Qu’ils étaient heureux et beaux de leur bonheur, ces deux jeunes amants venus l’un vers l’autre des deux bouts du monde ! Que la vie leur semblait riche et sublime ! Que la brise chantait de joyeuses mélodies dans les larges feuilles dont l’ombre les abritait ! Que ces fruits éclatants d’Afrique étaient parfumés ! Que cet agreste déjeuner de fiançailles était bon ! Que M. Polwis avait d’appétit ! — Nous aimons les gens heureux, ils donnent seuls une raison d’être à l’humanité.

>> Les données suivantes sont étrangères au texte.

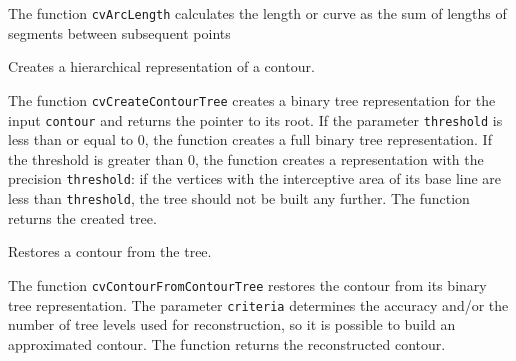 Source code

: The function \texttt{cvArcLength} calculates the length or curve as the sum of lengths of segments between subsequent points

\label{CreateContourTree}

Creates a hierarchical representation of a contour.


\begin{description}
\end{description}

The function \texttt{cvCreateContourTree} creates a binary tree representation for the input \texttt{contour} and returns the pointer to its root. If the parameter \texttt{threshold} is less than or equal to 0, the function creates a full binary tree representation. If the threshold is greater than 0, the function creates a representation with the precision \texttt{threshold}: if the vertices with the interceptive area of its base line are less than \texttt{threshold}, the tree should not be built any further. The function returns the created tree.

\label{ContourFromContourTree}

Restores a contour from the tree.


\begin{description}
\end{description}

The function \texttt{cvContourFromContourTree} restores the contour from its binary tree representation. The parameter \texttt{criteria} determines the accuracy and/or the number of tree levels used for reconstruction, so it is possible to build an approximated contour. The function returns the reconstructed contour.

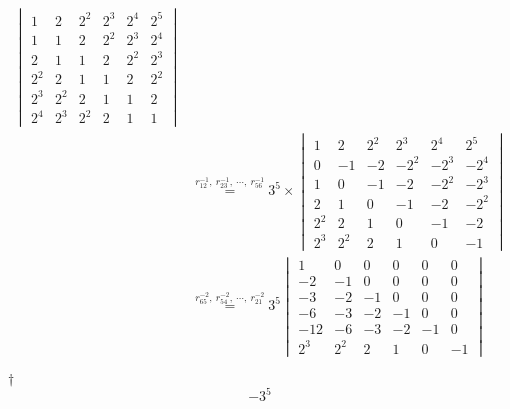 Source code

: \documentclass[a4paper,12pt]{article}
\begin{document}
\begin{enumerate}
\begin{equation}
\begin{aligned}
\begin{vmatrix}
                1 & 2 & 2^2 & 2^3 & 2^4 & 2^5 \\
                1 & 1 & 2 & 2^2 & 2^3 & 2^4 \\
                2 & 1 & 1 & 2 & 2^2 & 2^3 \\
                2^2 & 2 & 1 & 1 & 2 & 2^2 \\
                2^3 & 2^2 & 2 & 1 & 1 & 2 \\
                2^4 & 2^3 & 2^2 & 2 & 1 & 1
            \end{vmatrix} \\
            & \overset{r_{12}^{-1}, \ r_{23}^{-1}, \ \cdots, \ r_{56}^{-1}}= 3^5 \times \begin{vmatrix}
                1 & 2 & 2^2 & 2^3 & 2^4 & 2^5 \\
                0 & -1 & -2 & -2^2 & -2^3 & -2^4 \\
                1 & 0 & -1 & -2 & -2^2 & -2^3 \\
                2 & 1 & 0 & -1 & -2 & -2^2 \\
                2^2 & 2 & 1 & 0 & -1 & -2 \\
                2^3 & 2^2 & 2 & 1 & 0 & -1 
            \end{vmatrix} \\
            & \overset{r_{65}^{-2}, \ r_{54}^{-2}, \ \cdots, \ r_{21}^{-2}}= 3^5 \begin{vmatrix}
                1 & 0 & 0 & 0 & 0 & 0 \\
                -2 & -1 & 0 & 0 & 0 & 0 \\
                -3 & -2 & -1 & 0 & 0 & 0 \\
                -6 & -3 & -2 & -1 & 0 & 0 \\
                -12 & -6 & -3 & -2 & -1 & 0 \\
                2^3 & 2^2 & 2 & 1 & 0 & -1 
            \end{vmatrix}
        \end{aligned}
    \end{equation}
    \begin{answer}{$\dag$}\begin{equation}
            -3^5
        \end{equation}
    \end{answer}

\end{enumerate}
\end{document}
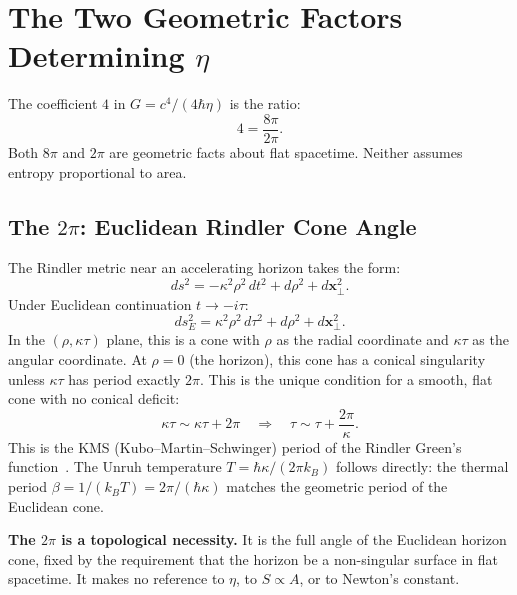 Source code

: \documentclass[12pt,a4paper]{article}
\begin{document}
\section{The Two Geometric Factors Determining $\eta$}
\label{sec:factors}

The coefficient $4$ in $G = c^4/(4\hbar\eta)$ is the ratio:
\begin{equation}
4 = \frac{8\pi}{2\pi}.
\label{eq:four}
\end{equation}
Both $8\pi$ and $2\pi$ are geometric facts about flat spacetime. Neither
assumes entropy proportional to area.

\subsection{The $2\pi$: Euclidean Rindler Cone Angle}

The Rindler metric near an accelerating horizon takes the form:
\begin{equation}
ds^2 = -\kappa^2\rho^2\,dt^2 + d\rho^2 + d\mathbf{x}_\perp^2.
\label{eq:rindler}
\end{equation}
Under Euclidean continuation $t \to -i\tau$:
\begin{equation}
ds^2_E = \kappa^2\rho^2\,d\tau^2 + d\rho^2 + d\mathbf{x}_\perp^2.
\label{eq:euclidean_rindler}
\end{equation}
In the $(\rho, \kappa\tau)$ plane, this is a cone with $\rho$ as the
radial coordinate and $\kappa\tau$ as the angular coordinate. At $\rho = 0$
(the horizon), this cone has a conical singularity unless $\kappa\tau$ has
period exactly $2\pi$. This is the unique condition for a smooth, flat
cone with no conical deficit:
\begin{equation}
\kappa\tau \sim \kappa\tau + 2\pi
\quad \Longrightarrow \quad
\tau \sim \tau + \frac{2\pi}{\kappa}.
\label{eq:period}
\end{equation}
This is the KMS (Kubo--Martin--Schwinger) period of the Rindler
Green's function~\citep{Unruh1976,Bisognano1976}. The Unruh temperature
$T = \hbar\kappa/(2\pi k_B)$ follows directly: the thermal period
$\beta = 1/(k_B T) = 2\pi/(\hbar\kappa)$ matches the geometric period
of the Euclidean cone.

\textbf{The $2\pi$ is a topological necessity.} It is the full angle
of the Euclidean horizon cone, fixed by the requirement that the horizon
be a non-singular surface in flat spacetime. It makes no reference to
$\eta$, to $S \propto A$, or to Newton's constant.
\end{document}
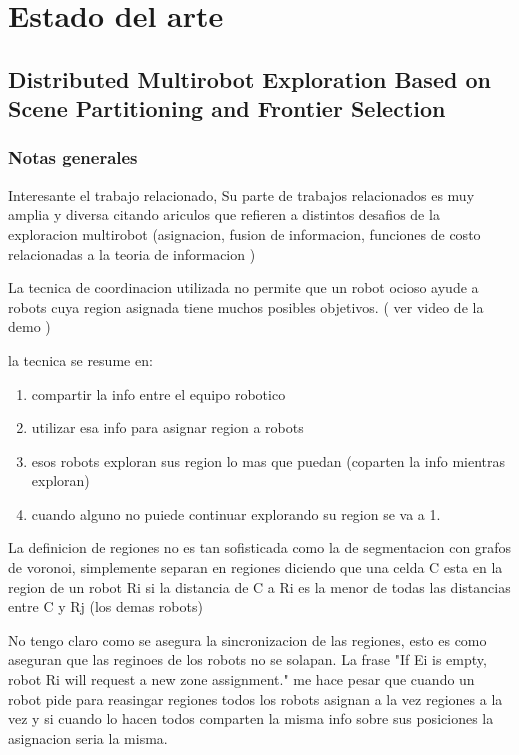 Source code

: \section{Estado del arte}

\subsection{Distributed Multirobot Exploration Based on Scene Partitioning and Frontier Selection}
\subsubsection{Notas generales}

Interesante el trabajo relacionado, Su parte de trabajos relacionados es muy amplia y diversa citando ariculos que refieren a distintos desafios de la exploracion multirobot (asignacion, fusion de informacion, funciones de costo relacionadas a la teoria de informacion )

La tecnica de coordinacion utilizada no permite que un robot ocioso ayude a robots cuya region asignada tiene muchos posibles objetivos. ( ver video de la demo )

la tecnica se resume en:
\begin{enumerate}
  \item compartir la info entre el equipo robotico
  \item utilizar esa info para asignar region a robots
  \item esos robots exploran sus region lo mas que puedan (coparten la info mientras exploran)
  \item cuando alguno no puiede continuar explorando su region se va a 1.
\end{enumerate}

La definicion de regiones no es tan sofisticada como la de segmentacion con grafos de voronoi, simplemente separan en regiones diciendo que una celda C esta en la region de un robot Ri si la distancia de C a Ri es la menor de todas las distancias entre C y Rj (los demas robots)

No tengo claro como se asegura la sincronizacion de las regiones, esto es como aseguran que las reginoes de los robots no se solapan. La frase "If Ei is empty, robot Ri will request a new zone assignment." me hace pesar que cuando un robot pide para reasingar regiones todos los robots asignan a la vez regiones a la vez y si cuando lo hacen todos comparten la misma info sobre sus posiciones la asignacion seria la misma.


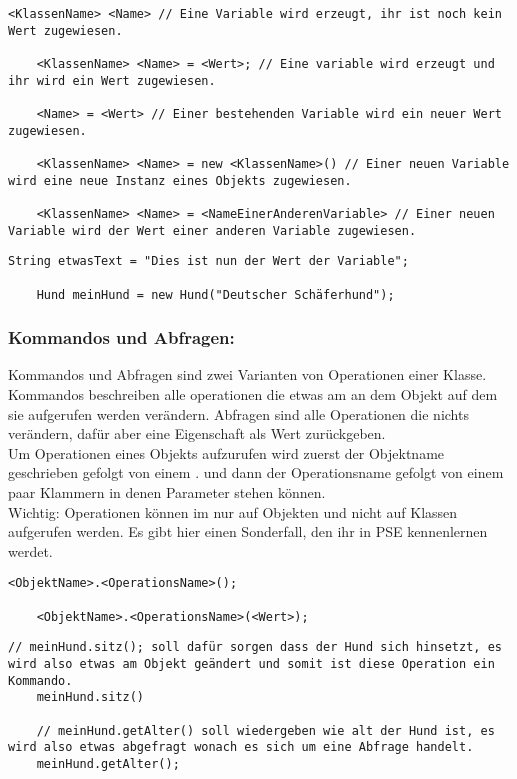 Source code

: \begin{lstlisting}[title=\textbf{Variablen Syntax}]
	<KlassenName> <Name> // Eine Variable wird erzeugt, ihr ist noch kein Wert zugewiesen.

	<KlassenName> <Name> = <Wert>; // Eine variable wird erzeugt und ihr wird ein Wert zugewiesen.
	
	<Name> = <Wert> // Einer bestehenden Variable wird ein neuer Wert zugewiesen.
	
	<KlassenName> <Name> = new <KlassenName>() // Einer neuen Variable wird eine neue Instanz eines Objekts zugewiesen.
	
	<KlassenName> <Name> = <NameEinerAnderenVariable> // Einer neuen Variable wird der Wert einer anderen Variable zugewiesen. 
\end{lstlisting}
\begin{lstlisting}[title=\textbf{Variable Beispiel}]
 	String etwasText = "Dies ist nun der Wert der Variable";
 	
 	Hund meinHund = new Hund("Deutscher Schäferhund");
\end{lstlisting}

\subsubsection*{Kommandos und Abfragen:}
Kommandos und Abfragen sind zwei Varianten von Operationen einer Klasse. Kommandos beschreiben alle operationen die etwas am an dem Objekt auf dem sie aufgerufen werden verändern.
Abfragen sind alle Operationen die nichts verändern, dafür aber eine Eigenschaft als Wert zurückgeben.\\
Um Operationen eines Objekts aufzurufen wird zuerst der Objektname geschrieben gefolgt von einem . und dann der Operationsname gefolgt von einem paar Klammern in denen Parameter stehen können.\\
{\color{red} Wichtig: } Operationen können im nur auf Objekten und nicht auf Klassen aufgerufen werden.
Es  gibt hier einen Sonderfall, den ihr in PSE kennenlernen werdet.

\begin{lstlisting}[title=\textbf{Kommando/Abfrage Syntax}]
	<ObjektName>.<OperationsName>();
	
	<ObjektName>.<OperationsName>(<Wert>);
\end{lstlisting}

\begin{lstlisting}[title=\textbf{Kommando/Abfrage Beispiel}]
    // meinHund.sitz(); soll dafür sorgen dass der Hund sich hinsetzt, es wird also etwas am Objekt geändert und somit ist diese Operation ein Kommando.
  	meinHund.sitz()

	// meinHund.getAlter() soll wiedergeben wie alt der Hund ist, es wird also etwas abgefragt wonach es sich um eine Abfrage handelt.
	meinHund.getAlter();
\end{lstlisting}

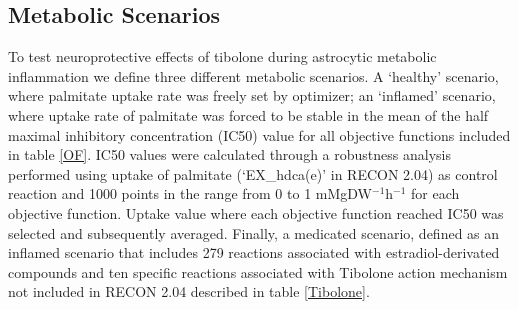 \subsection*{Metabolic Scenarios}
To test neuroprotective effects of tibolone during astrocytic metabolic inflammation we define three different metabolic scenarios. A `healthy' scenario, where palmitate uptake rate was freely set by optimizer; an `inflamed' scenario, where uptake rate of palmitate was forced to be stable in the mean of the half maximal inhibitory concentration (IC50) value for all objective functions included in table \ref{OF}. IC50 values were calculated through a robustness analysis performed using uptake of palmitate (`EX\_hdca(e)' in RECON 2.04) as control reaction and 1000 points in the range from 0 to 1 mMgDW$^{-1}$h$^{-1}$ for each objective function. Uptake value where each objective function reached IC50 was selected and subsequently averaged. Finally, a medicated scenario, defined as an inflamed scenario that includes 279 reactions associated with estradiol-derivated compounds and ten specific reactions associated with Tibolone action mechanism not included in RECON 2.04 described in table \ref{Tibolone}.

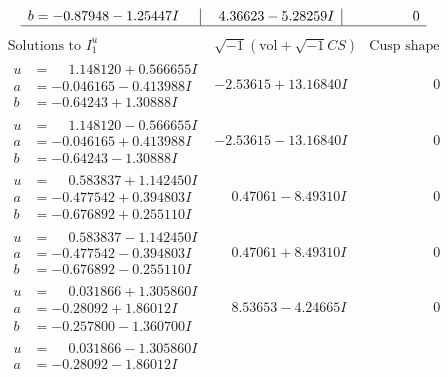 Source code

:\documentclass[1p]{elsarticle_modified}
\theoremstyle{definition}
\newcommand{\I}{\sqrt{-1}}
\begin{document}
$$\begin{array}{c|c|c}
\begin{aligned}
b &= -0.87948 - 1.25447 I\end{aligned}
 & \phantom{-}4.36623 - 5.28259 I & \phantom{-0.000000 } 0\\
 \hline 
 \end{array}$$\newpage$$\begin{array}{c|c|c}  
\text{Solutions to }I^u_{1}& \I (\text{vol} + \sqrt{-1}CS) & \text{Cusp shape}\\
 \hline 
\begin{aligned}
u &= \phantom{-}1.148120 + 0.566655 I \\
a &= -0.046165 - 0.413988 I \\
b &= -0.64243 + 1.30888 I\end{aligned}
 & -2.53615 + 13.16840 I & \phantom{-0.000000 } 0 \\ \hline\begin{aligned}
u &= \phantom{-}1.148120 - 0.566655 I \\
a &= -0.046165 + 0.413988 I \\
b &= -0.64243 - 1.30888 I\end{aligned}
 & -2.53615 - 13.16840 I & \phantom{-0.000000 } 0 \\ \hline\begin{aligned}
u &= \phantom{-}0.583837 + 1.142450 I \\
a &= -0.477542 + 0.394803 I \\
b &= -0.676892 + 0.255110 I\end{aligned}
 & \phantom{-}0.47061 - 8.49310 I & \phantom{-0.000000 } 0 \\ \hline\begin{aligned}
u &= \phantom{-}0.583837 - 1.142450 I \\
a &= -0.477542 - 0.394803 I \\
b &= -0.676892 - 0.255110 I\end{aligned}
 & \phantom{-}0.47061 + 8.49310 I & \phantom{-0.000000 } 0 \\ \hline\begin{aligned}
u &= \phantom{-}0.031866 + 1.305860 I \\
a &= -0.28092 + 1.86012 I \\
b &= -0.257800 - 1.360700 I\end{aligned}
 & \phantom{-}8.53653 - 4.24665 I & \phantom{-0.000000 } 0 \\ \hline\begin{aligned}
u &= \phantom{-}0.031866 - 1.305860 I \\
a &= -0.28092 - 1.86012 I \\

\end{aligned}
\end{array}$$
\end{document}
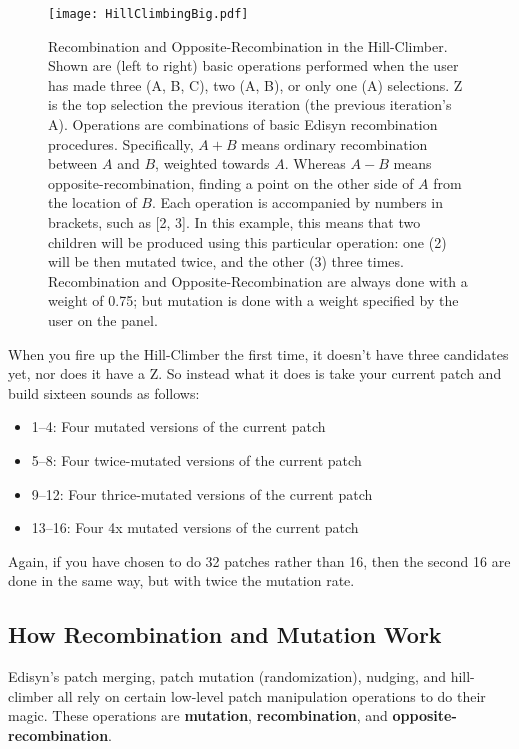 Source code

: \documentclass{article}
\begin{document}
{\begin{figure}[t]
\begin{center}
\texttt{[image: HillClimbingBig.pdf]}
\end{center}
\caption{Recombination and Opposite-Recombination in the Hill-Climber. Shown are (left to right) basic operations performed when the user has made three (A, B, C), two (A, B), or only one (A) selections.  Z is the top selection the previous iteration (the previous iteration's A). Operations are combinations of basic Edisyn recombination procedures.  Specifically, \(A + B\) means ordinary recombination between \(A\) and \(B\), weighted towards \(A\).  Whereas \(A - B\) means opposite-recombination, finding a point on the other side of \(A\) from the location of \(B\).   Each operation is accompanied by numbers in brackets, such as [2, 3].  In this example, this means that two children will be produced using this particular operation: one (2) will be then mutated twice, and the other (3) three times.  Recombination and Opposite-Recombination are always done with a weight of 0.75; but mutation is done with a weight specified by the user on the panel.}
\label{hcfigure}
\end{figure}

When you fire up the Hill-Climber the first time, it doesn't have three candidates yet, nor does it have a Z.  So instead what it does is take your current patch and build sixteen sounds as follows:

\begin{itemize}
\item{1--4}: Four mutated versions of the current patch
\item{5--8}: Four twice-mutated versions of the current patch
\item{9--12}: Four thrice-mutated versions of the current patch
\item{13--16}: Four 4x mutated versions of the current patch
\end{itemize}

Again, if you have chosen to do 32 patches rather than 16, then the second 16 are done in the same way, but with twice the mutation rate.

\subsection{How Recombination and Mutation Work}

Edisyn's patch merging, patch mutation (randomization), nudging, and hill-climber all rely on certain low-level patch manipulation operations to do their magic.    These operations are {\bf mutation}, {\bf recombination}, and {\bf opposite-recombination}.  

}
\end{document}
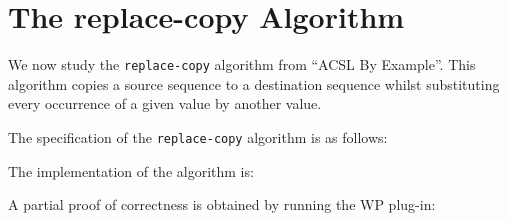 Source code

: \section{The \textsf{replace-copy} Algorithm}
\label{replace-copy}

We now study the \texttt{replace-copy} algorithm from ``ACSL By Example''.
This algorithm copies a source sequence to a destination sequence whilst
substituting every occurrence of a given value by another value.

The specification of the \texttt{replace-copy} algorithm is as follows:


The implementation of the algorithm is:


A partial proof of correctness is obtained by running the \textsf{WP} plug-in: 

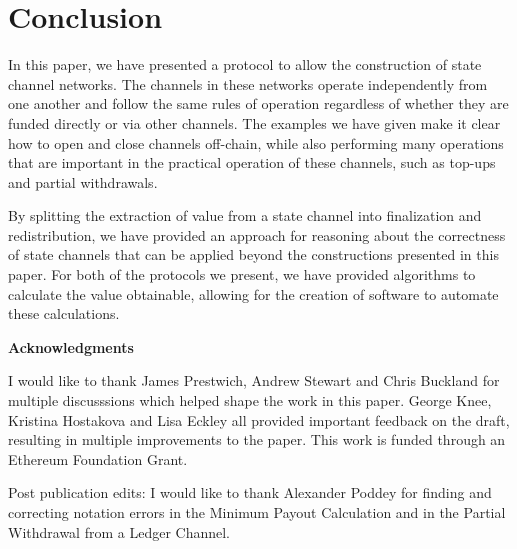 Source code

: \section{Conclusion}

In this paper, we have presented a protocol to allow the construction of state channel networks.
The channels in these networks operate independently from one another and follow the same rules of operation regardless of whether they are funded directly or via other channels.
The examples we have given make it clear how to open and close channels off-chain, while also performing many operations that are important in the practical operation of these channels, such as top-ups and partial withdrawals.

By splitting the extraction of value from a state channel into finalization and redistribution, we have provided an approach for reasoning about the correctness of state channels that can be applied beyond the constructions presented in this paper.
For both of the protocols we present, we have provided algorithms to calculate the value obtainable, allowing for the creation of software to automate these calculations.



\textbf{Acknowledgments}

I would like to thank James Prestwich, Andrew Stewart and Chris Buckland for multiple discusssions which helped shape the work in this paper. 
George Knee, Kristina Hostakova and Lisa Eckley all provided important feedback on the draft, resulting in multiple improvements to the paper.
This work is funded through an Ethereum Foundation Grant.

Post publication edits: I would like to thank Alexander Poddey for finding and correcting notation errors in the Minimum Payout Calculation and in the Partial Withdrawal from a Ledger Channel.

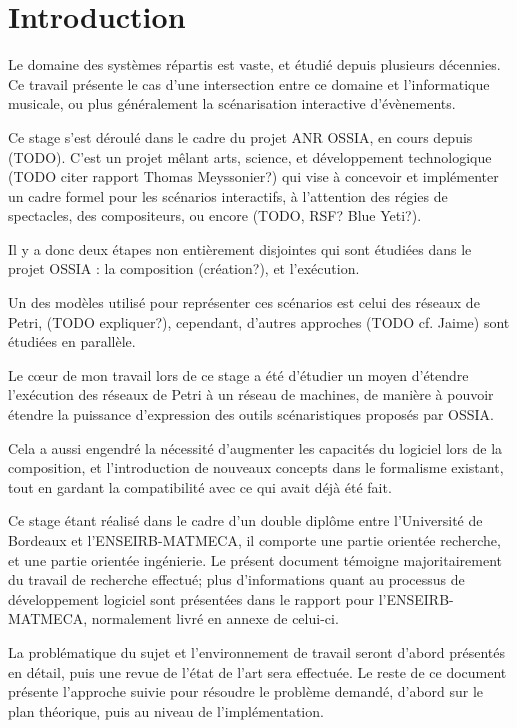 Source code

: \chapter*{Introduction}
Le domaine des systèmes répartis est vaste, et étudié depuis plusieurs décennies. Ce travail présente le cas d'une intersection entre ce domaine et l'informatique musicale, ou plus généralement la scénarisation interactive d'évènements. 

Ce stage s'est déroulé dans le cadre du projet ANR \ac{OSSIA}, en cours depuis (TODO). C'est un projet mêlant arts, science, et développement technologique (TODO citer rapport Thomas Meyssonier?) qui vise à concevoir et implémenter un cadre formel pour les scénarios interactifs, à l'attention des régies de spectacles, des compositeurs, ou encore (TODO, RSF? Blue Yeti?). 

Il y a donc deux étapes non entièrement disjointes qui sont étudiées dans le projet \ac{OSSIA} : la composition (création?), et l'exécution.

Un des modèles utilisé pour représenter ces scénarios est celui des réseaux de Petri, (TODO expliquer?), cependant, d'autres approches (TODO cf. Jaime) sont étudiées en parallèle. 

Le cœur de mon travail lors de ce stage a été d'étudier un moyen d'étendre l'exécution des réseaux de Petri à un réseau de machines, de manière à pouvoir étendre la puissance d'expression des outils scénaristiques proposés par \ac{OSSIA}.

Cela a aussi engendré la nécessité d'augmenter les capacités du logiciel lors de la composition, et l'introduction de nouveaux concepts dans le formalisme existant, tout en gardant la compatibilité avec ce qui avait déjà été fait.

Ce stage étant réalisé dans le cadre d'un double diplôme entre l'Université de Bordeaux et l'ENSEIRB-MATMECA, il comporte une partie orientée recherche, et une partie orientée ingénierie. Le présent document témoigne majoritairement du travail de recherche effectué; plus d'informations quant au processus de développement logiciel sont présentées dans le rapport pour l'ENSEIRB-MATMECA, normalement livré en annexe de celui-ci.

La problématique du sujet et l'environnement de travail seront d'abord présentés en détail, puis une revue de l'état de l'art sera effectuée. Le reste de ce document présente l'approche suivie pour résoudre le problème demandé, d'abord sur le plan théorique, puis au niveau de l'implémentation.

La laideur et les grincements de dents ne nous ont jamais autant appris touchant la destinée de l’homme sur la terre que la jubilation d’un marmot de deux ans qui mange des confitures. Nous oserons même proclamer qu’il n’est rien tel au monde que d’être paien, couronné d’hyacinthes et sacrifiant à Iacchos, le dieu vermeil ; à moins d’être ascète et de mourir au désert, dévoré par la flamme de l’idéal... Car étant intégral, nous enveloppons ce qui fut, ce qui est et ce qui sera dans la synthèse ultérieure. Or, Édith et Georges se regardaient et souriaient doucement dans la plénitude de leur cœur et dans la certitude de leur prochain bonheur.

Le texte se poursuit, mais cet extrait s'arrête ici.